The Hagakure was dictated by Yamamoto and later scribed verbatim by Tsuramoto Tashiro over a period of seven years (1710-1716) in which they lived together in a far off mountain retreat in Japan. Tashiro was sworn to secrecy over the texts contents because the author believed the teachings to be far too radical and too militaristic for the then peaceful times during the Shogunate Rule (1603-1867). During this time of unusual calmness, the teachings of Buddhism and the ethical codes of Confucius permeated Japan, enriching every aspect of her culture from arts to politics. But the old Samurai, Yamamoto, believed (though acknowledging the Buddha and the tenets of Confucius) that the Samurai, as a class, had become effeminate and weak. Yamamoto's basic premise was that the Samurai could not serve two masters (religion and the Clan) and by doing so had become less effective. The service of the lord and the clan should come first, and once this was done, one could then amuse oneself with the studies of the humanities. In writing the Hagakura, Yamamoto hoped that someday the Samurai would return to the purity of its strong and compassionate past. More than this, however, he wanted to create a class of super-men. As Tanaka explains in his historical overview:
"In his (Yamamoto) talks, he wanted every Samurai to become a super-man. But he wanted super-men who were capable of gaining great power, not for their own self-interest, but for the interest of the clan. He wanted super-men who were capable of operating effectively for the solidarity of the clan." (xv)

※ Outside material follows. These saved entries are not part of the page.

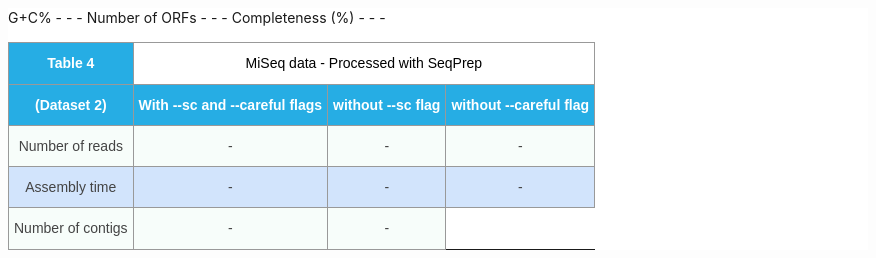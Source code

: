   <tr>
    <td class="tg-baqh">G+C%</td>
    <td class="tg-baqh">-</td>
    <td class="tg-baqh">-</td>
    <td class="tg-baqh">-</td>
  </tr>
  <tr>
    <td class="tg-j0tj">Number of ORFs</td>
    <td class="tg-j0tj">-</td>
    <td class="tg-j0tj">-</td>
    <td class="tg-j0tj">-</td>
  </tr>
  <tr>
    <td class="tg-baqh">Completeness (%)</td>
    <td class="tg-baqh">-</td>
    <td class="tg-baqh">-</td>
    <td class="tg-baqh">-</td>
  </tr>
</table>
</p>


<p>
<style type="text/css">
.tg  {border-collapse:collapse;border-spacing:0;border-color:#999;}
.tg td{font-family:Arial, sans-serif;font-size:14px;padding:10px 5px;border-style:solid;border-width:1px;overflow:hidden;word-break:normal;border-color:#999;color:#444;background-color:#F7FDFA;}
.tg th{font-family:Arial, sans-serif;font-size:14px;font-weight:normal;padding:10px 5px;border-style:solid;border-width:1px;overflow:hidden;word-break:normal;border-color:#999;color:#fff;background-color:#26ADE4;}
.tg .tg-7un6{background-color:#ffffff;color:#000000;text-align:center;vertical-align:top}
.tg .tg-3xqa{background-color:#26ade4;font-weight:bold;color:#ffffff;text-align:center;vertical-align:top}
.tg .tg-baqh{text-align:center;vertical-align:top}
.tg .tg-amwm{font-weight:bold;text-align:center;vertical-align:top}
.tg .tg-j0tj{background-color:#D2E4FC;text-align:center;vertical-align:top}
</style>
<table class="tg">
  <tr>
    <th class="tg-amwm">Table 4</th>
    <th class="tg-7un6" colspan="3">MiSeq data - Processed with SeqPrep</th>
  </tr>
  <tr>
    <td class="tg-3xqa">(Dataset 2)</td>
    <td class="tg-3xqa">With --sc and --careful flags</td>
    <td class="tg-3xqa">without --sc flag</td>
    <td class="tg-3xqa">without --careful flag</td>
  </tr>
  <tr>
    <td class="tg-baqh">Number of reads</td>
    <td class="tg-baqh">-</td>
    <td class="tg-baqh">-</td>
    <td class="tg-baqh">-</td>
  </tr>
  <tr>
    <td class="tg-j0tj">Assembly time</td>
    <td class="tg-j0tj">-</td>
    <td class="tg-j0tj">-</td>
    <td class="tg-j0tj">-</td>
  </tr>
  <tr>
    <td class="tg-baqh">Number of contigs</td>
    <td class="tg-baqh">-</td>
    <td class="tg-baqh">-</td>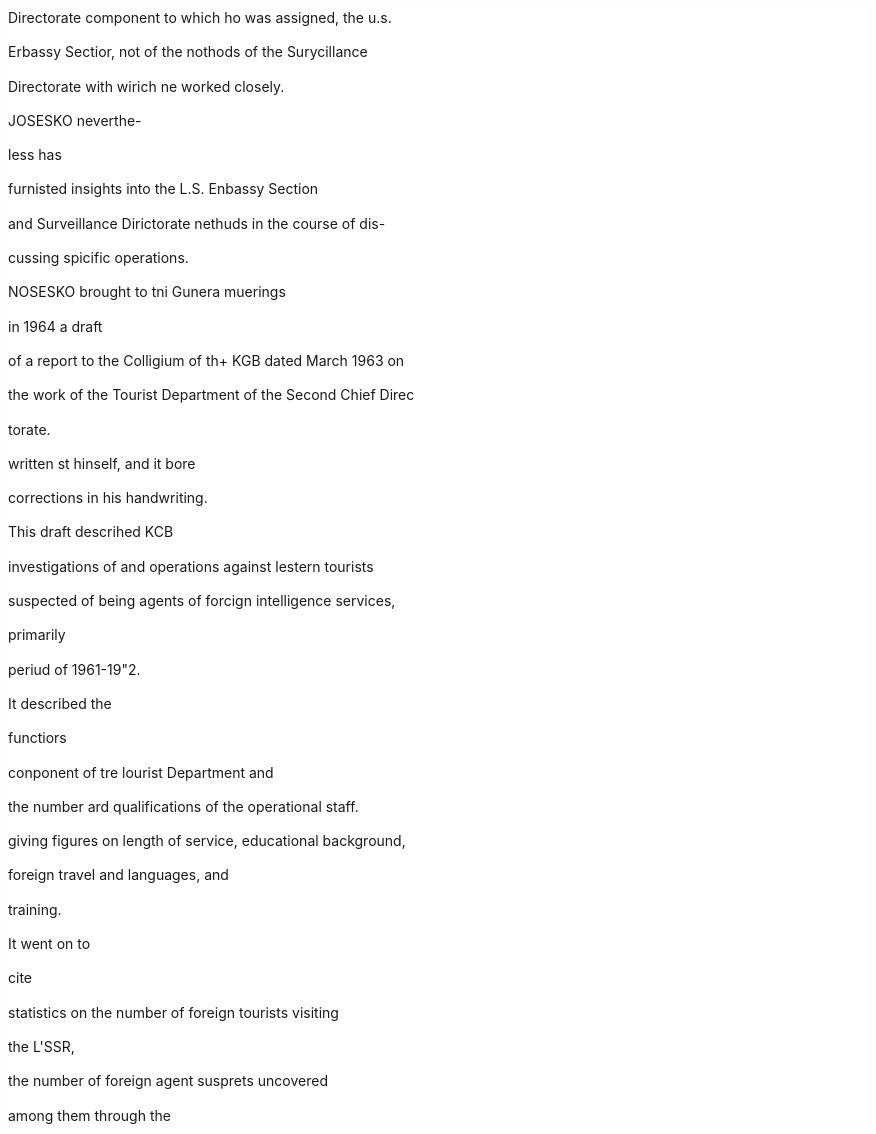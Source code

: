 Directorate component to which ho was assigned, the u.s.

Erbassy Sectior, not of the nothods of the Surycillance

Directorate with wirich ne worked closely.

JOSESKO neverthe-

less has

furnisted insights into the L.S. Enbassy Section

and Surveillance Dirictorate nethuds in the course of dis-

cussing spicific operations.

NOSESKO brought to tni Gunera muerings

in 1964 a draft

of a report to the Colligium of th+ KGB dated March 1963 on

the work of the Tourist Department of the Second Chief Direc

torate.

written st hinself, and it bore

corrections in his handwriting.

This draft descrihed KCB

investigations of and operations against lestern tourists

suspected of being agents of forcign intelligence services,

primarily

periud of 1961-19"2.

It described the

functiors

conponent of tre lourist Department and

the number ard qualifications of the operational staff.

giving figures on length of service, educational background,

foreign travel and languages, and

training.

It went on to

cite

statistics on the number of foreign tourists visiting

the L'SSR,

the number of foreign agent susprets uncovered

among them through the
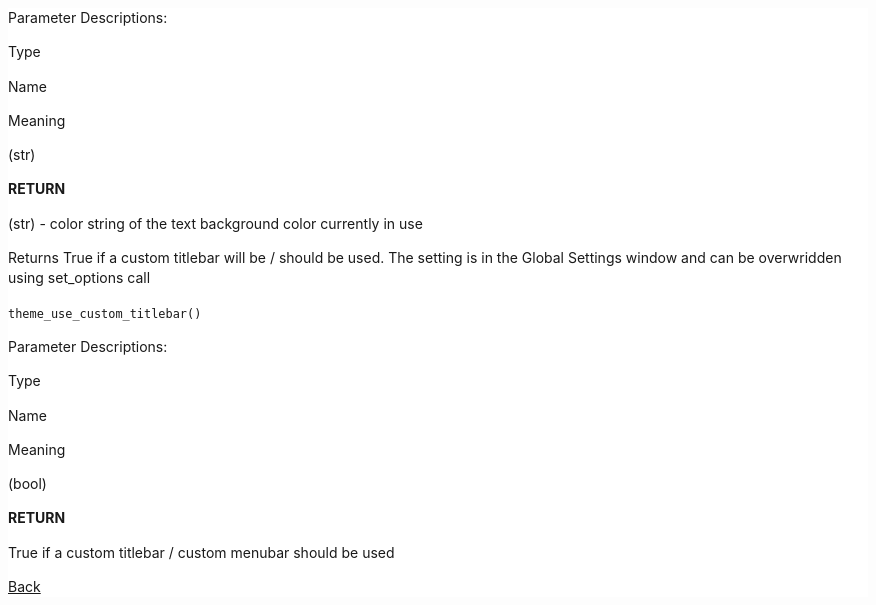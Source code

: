 Parameter Descriptions:

Type

Name

Meaning

(str)

**RETURN**

(str) - color string of the text background color currently in use

Returns True if a custom titlebar will be / should be used. The setting is in the Global Settings window and can be overwridden using set_options call

```
theme_use_custom_titlebar()
```

Parameter Descriptions:

Type

Name

Meaning

(bool)

**RETURN**

True if a custom titlebar / custom menubar should be used

[Back](./_Elements)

This is the key to the power and longevity of the way of the Samurai, and that is its notion of devout loyalty to the Lord of the Clan and the Clan itself. All other concerns in life are simply deemed irrelevant. Moreover, that other essential dictum, do your duty to your parents. And lastly, but most importantly, ensuring compassion for all sentient beings and the devout service of others. By devoting oneself to these vows of allegiance and practicing them, Yamamoto believed the Samurai would attain super-man status.
This particular translation is divided into eleven books, covering personal, social and philosophical advice from How to Excel Above Others, How to Conduct Yourself, Spiritual Vigour and Conceal Your Wisdom. These titles really speak for themselves.
This is an excellent text to prime oneself on the foundational tenets of the way of the Samurai and a good introduction to the history of Japanese culture and thought in terms of social discourse and philosophical perspective.
Regarding the comments, "...business leaders in Japan today all study Kendo" and, "...It's wise not to take Japanese women in business lightly. They nearly all study naginata in school."
I know Japan enough to say that these comments are not true, in other words lies. One may have special feelings for Japan, the same as I do, but these comments are misleading.
The Samurai teachings live on in Japan as a part of society, but are considered modern and not solely of that era.